Na realidade, a incorporação desse valor às contratações governamentais produz efeitos anteriores e posteriores à própria contratação. O gestor deve analisar, antes de tudo, se é mesmo necessário efetuar a compra, verificando, por exemplo, a disponibilidade e a vantagem na reutilização de bens, por meio de consulta ao fórum eletrônico de materiais ociosos (no caso do Poder Executivo da APF), disponível no portal eletrônico de contratações públicas do Governo Federal – Comprasnet, conforme previsto no art. 7º, § 1º, da Instrução Normativa n. 1/2010, da Secretaria de Logística e Tecnologia da Informação do Ministério do Planejamento (SLTI/MP). (BRASIL, 2010d). Em outros termos, antes mesmo de iniciar o processo de aquisição, cabe responder à indagação típica da sustentabilidade:

É ela realmente necessária e apresenta benefícios que ultrapassam os seus custos diretos e indiretos? Considerou o administrador público, com esmero e capacidade de cálculo (no sentido confiável do termo) a hipótese de resolver a demanda com medidas de racionalização ou com o emprego daquilo que está disponível e ocioso? Mais: a decisão administrativa de licitar coaduna-se com o princípio da sustentabilidade, em todas as suas dimensões, inclusive as sociais e econômicas? Favorece uma solução sistêmica ou contribui para formação de gargalos que só dificultam a vida de todos? Encontra-se a opção desdestinada por motivos subalternos ou ímprobos? A seleção de prioridades encontra amparo ético-jurídico na imparcialidade? (FREITAS, 2016, p. 261).

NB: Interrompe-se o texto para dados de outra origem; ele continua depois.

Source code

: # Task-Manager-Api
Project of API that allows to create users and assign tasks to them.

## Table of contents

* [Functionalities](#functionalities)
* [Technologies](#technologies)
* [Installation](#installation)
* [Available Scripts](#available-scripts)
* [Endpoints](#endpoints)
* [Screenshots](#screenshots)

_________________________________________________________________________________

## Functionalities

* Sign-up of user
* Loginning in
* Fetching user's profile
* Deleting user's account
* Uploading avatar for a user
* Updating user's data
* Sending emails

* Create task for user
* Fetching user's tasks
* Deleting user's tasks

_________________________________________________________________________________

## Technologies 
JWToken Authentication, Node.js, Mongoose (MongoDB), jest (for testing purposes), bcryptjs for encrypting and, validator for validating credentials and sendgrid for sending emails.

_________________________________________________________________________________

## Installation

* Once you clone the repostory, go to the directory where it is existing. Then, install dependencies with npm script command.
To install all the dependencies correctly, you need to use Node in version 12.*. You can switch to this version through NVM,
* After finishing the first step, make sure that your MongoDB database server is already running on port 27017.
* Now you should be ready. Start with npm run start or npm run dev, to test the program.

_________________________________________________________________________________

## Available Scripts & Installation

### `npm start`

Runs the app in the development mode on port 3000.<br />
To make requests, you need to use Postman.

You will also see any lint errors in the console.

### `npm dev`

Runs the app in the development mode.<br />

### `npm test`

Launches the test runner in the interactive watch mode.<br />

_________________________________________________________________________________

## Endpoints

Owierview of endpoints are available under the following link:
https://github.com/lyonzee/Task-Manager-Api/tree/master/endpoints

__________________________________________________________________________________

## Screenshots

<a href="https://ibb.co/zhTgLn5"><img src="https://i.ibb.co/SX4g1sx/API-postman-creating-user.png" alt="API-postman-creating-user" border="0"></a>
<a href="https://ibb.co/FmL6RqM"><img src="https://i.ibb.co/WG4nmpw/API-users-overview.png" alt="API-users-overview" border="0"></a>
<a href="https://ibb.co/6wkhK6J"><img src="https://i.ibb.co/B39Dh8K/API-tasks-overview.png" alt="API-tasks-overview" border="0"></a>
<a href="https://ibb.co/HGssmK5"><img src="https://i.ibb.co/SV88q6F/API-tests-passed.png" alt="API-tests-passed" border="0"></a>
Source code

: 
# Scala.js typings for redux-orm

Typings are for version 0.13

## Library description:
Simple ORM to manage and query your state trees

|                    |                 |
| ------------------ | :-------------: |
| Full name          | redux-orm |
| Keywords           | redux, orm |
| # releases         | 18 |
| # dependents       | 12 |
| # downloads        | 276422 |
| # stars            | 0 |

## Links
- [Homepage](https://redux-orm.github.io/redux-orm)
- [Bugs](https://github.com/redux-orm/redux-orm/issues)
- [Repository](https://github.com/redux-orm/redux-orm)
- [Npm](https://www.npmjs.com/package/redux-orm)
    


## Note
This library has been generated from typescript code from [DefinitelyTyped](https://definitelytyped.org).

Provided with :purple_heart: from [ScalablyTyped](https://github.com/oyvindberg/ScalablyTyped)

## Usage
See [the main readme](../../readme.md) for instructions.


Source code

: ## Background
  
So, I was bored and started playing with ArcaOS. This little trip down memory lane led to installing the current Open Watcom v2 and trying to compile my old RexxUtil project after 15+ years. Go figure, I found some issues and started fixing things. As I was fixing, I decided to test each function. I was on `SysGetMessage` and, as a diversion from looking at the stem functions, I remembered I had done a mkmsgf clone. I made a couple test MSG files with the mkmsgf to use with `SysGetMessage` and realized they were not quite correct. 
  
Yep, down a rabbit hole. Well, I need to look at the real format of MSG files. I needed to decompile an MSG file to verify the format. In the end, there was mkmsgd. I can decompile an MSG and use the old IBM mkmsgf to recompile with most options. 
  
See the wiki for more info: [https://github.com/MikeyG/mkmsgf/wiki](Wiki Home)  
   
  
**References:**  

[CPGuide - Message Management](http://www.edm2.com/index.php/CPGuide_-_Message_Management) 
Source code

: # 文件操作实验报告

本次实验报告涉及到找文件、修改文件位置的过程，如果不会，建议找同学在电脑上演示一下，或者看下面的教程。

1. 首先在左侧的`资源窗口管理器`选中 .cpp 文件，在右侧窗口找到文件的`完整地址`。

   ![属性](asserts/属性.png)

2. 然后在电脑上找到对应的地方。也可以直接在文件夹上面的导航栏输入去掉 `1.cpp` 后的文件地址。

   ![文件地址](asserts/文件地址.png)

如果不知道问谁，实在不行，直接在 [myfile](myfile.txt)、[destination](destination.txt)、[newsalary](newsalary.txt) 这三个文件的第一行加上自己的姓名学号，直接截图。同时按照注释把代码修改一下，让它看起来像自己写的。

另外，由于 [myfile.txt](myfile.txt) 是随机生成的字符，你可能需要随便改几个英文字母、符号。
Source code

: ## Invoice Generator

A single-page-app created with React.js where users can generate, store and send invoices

Superada essa primeira etapa, e chegando-se à refletida conclusão de contratar, o gestor público deve definir o objeto do qual necessita, mais apto a promover o desenvolvimento sustentável, observados os custos e benefícios, diretos e indiretos, ao longo do seu ciclo da vida, ou seja, desde o momento de sua produção até o seu descarte.

Finalmente, quando do cumprimento das obrigações pactuadas, a Administração deverá fiscalizar a correta execução do contrato, bem como a adequação das estimativas que orientaram a contratação, considerando inclusive a disposição final dos eventuais resíduos.

Em temos gerais, assim, as compras públicas sustentáveis devem considerar, no mínimo, ao lado de aspectos sociais e da promoção do comércio justo no mercado global: (a) a redução do consumo; (b) a análise do ciclo de vida do produto (produção, distribuição, uso e disposição) para determinar a vantajosidade econômica da oferta; (c) o estímulo para que os fornecedores assimilem a necessidade premente de oferecer ao mercado, cada vez mais, obras, produtos e serviços sustentáveis, até que esta nova realidade passe a representar regra geral e não exceção no mercado brasileiro; (d) o fomento da inovação, tanto na criação de produtos com menor impacto ambiental negativo, quanto no uso racional destes produtos, minimizando a poluição e a pressão sobre os recursos naturais. (BRASIL, 2016a).